[GIVEN RECORDS]

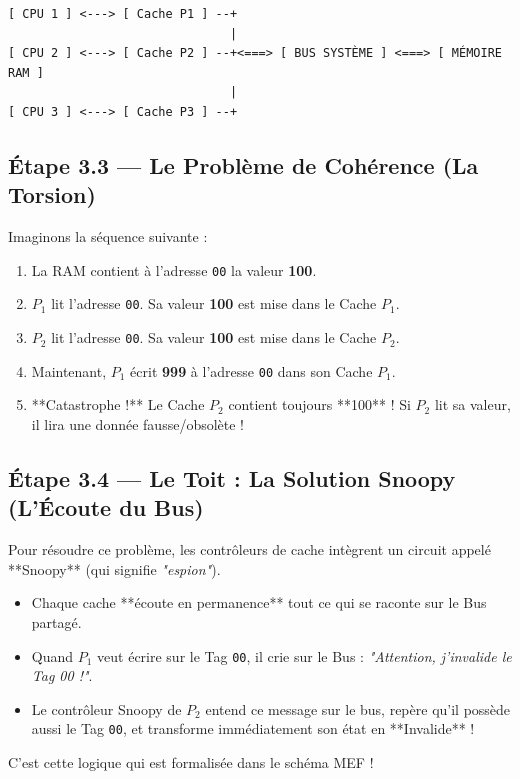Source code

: \documentclass[12pt,a4paper]{article}
\begin{document}
\begin{verbatim}
[ CPU 1 ] <---> [ Cache P1 ] --+
                               |
[ CPU 2 ] <---> [ Cache P2 ] --+<===> [ BUS SYSTÈME ] <===> [ MÉMOIRE RAM ]
                               |
[ CPU 3 ] <---> [ Cache P3 ] --+
\end{verbatim}

\subsection{Étape 3.3 — Le Problème de Cohérence (La Torsion)}
Imaginons la séquence suivante :
\begin{enumerate}
    \item La RAM contient à l'adresse \texttt{00} la valeur \textbf{100}.
    \item $P_1$ lit l'adresse \texttt{00}. Sa valeur \textbf{100} est mise dans le Cache $P_1$.
    \item $P_2$ lit l'adresse \texttt{00}. Sa valeur \textbf{100} est mise dans le Cache $P_2$.
    \item Maintenant, $P_1$ écrit \textbf{999} à l'adresse \texttt{00} dans son Cache $P_1$.
    \item **Catastrophe !** Le Cache $P_2$ contient toujours **100** ! Si $P_2$ lit sa valeur, il lira une donnée fausse/obsolète !
\end{enumerate}

\subsection{Étape 3.4 — Le Toit : La Solution Snoopy (L'Écoute du Bus)}
Pour résoudre ce problème, les contrôleurs de cache intègrent un circuit appelé **Snoopy** (qui signifie \textit{"espion"}). 
\begin{itemize}
    \item Chaque cache **écoute en permanence** tout ce qui se raconte sur le Bus partagé.
    \item Quand $P_1$ veut écrire sur le Tag \texttt{00}, il crie sur le Bus : \textit{"Attention, j'invalide le Tag 00 !"}.
    \item Le contrôleur Snoopy de $P_2$ entend ce message sur le bus, repère qu'il possède aussi le Tag \texttt{00}, et transforme immédiatement son état en **Invalide** !
\end{itemize}

C'est cette logique qui est formalisée dans le schéma MEF !

\newpage
\end{document}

[/GIVEN RECORDS]

TASK INSTRUCTIONS: Repeat, with no pictures, each line from the beginning of the data through the line containing "La Solution Snoopy", inclusive.

TASK OUTPUT:
Source code

: \documentclass[12pt,a4paper]{article}
\begin{document}
\begin{verbatim}
[ CPU 1 ] <---> [ Cache P1 ] --+
                               |
[ CPU 2 ] <---> [ Cache P2 ] --+<===> [ BUS SYSTÈME ] <===> [ MÉMOIRE RAM ]
                               |
[ CPU 3 ] <---> [ Cache P3 ] --+
\end{verbatim}

\subsection{Étape 3.3 — Le Problème de Cohérence (La Torsion)}
Imaginons la séquence suivante :
\begin{enumerate}
    \item La RAM contient à l'adresse \texttt{00} la valeur \textbf{100}.
    \item $P_1$ lit l'adresse \texttt{00}. Sa valeur \textbf{100} est mise dans le Cache $P_1$.
    \item $P_2$ lit l'adresse \texttt{00}. Sa valeur \textbf{100} est mise dans le Cache $P_2$.
    \item Maintenant, $P_1$ écrit \textbf{999} à l'adresse \texttt{00} dans son Cache $P_1$.
    \item **Catastrophe !** Le Cache $P_2$ contient toujours **100** ! Si $P_2$ lit sa valeur, il lira une donnée fausse/obsolète !
\end{enumerate}

\subsection{Étape 3.4 — Le Toit : La Solution Snoopy (L'Écoute du Bus)}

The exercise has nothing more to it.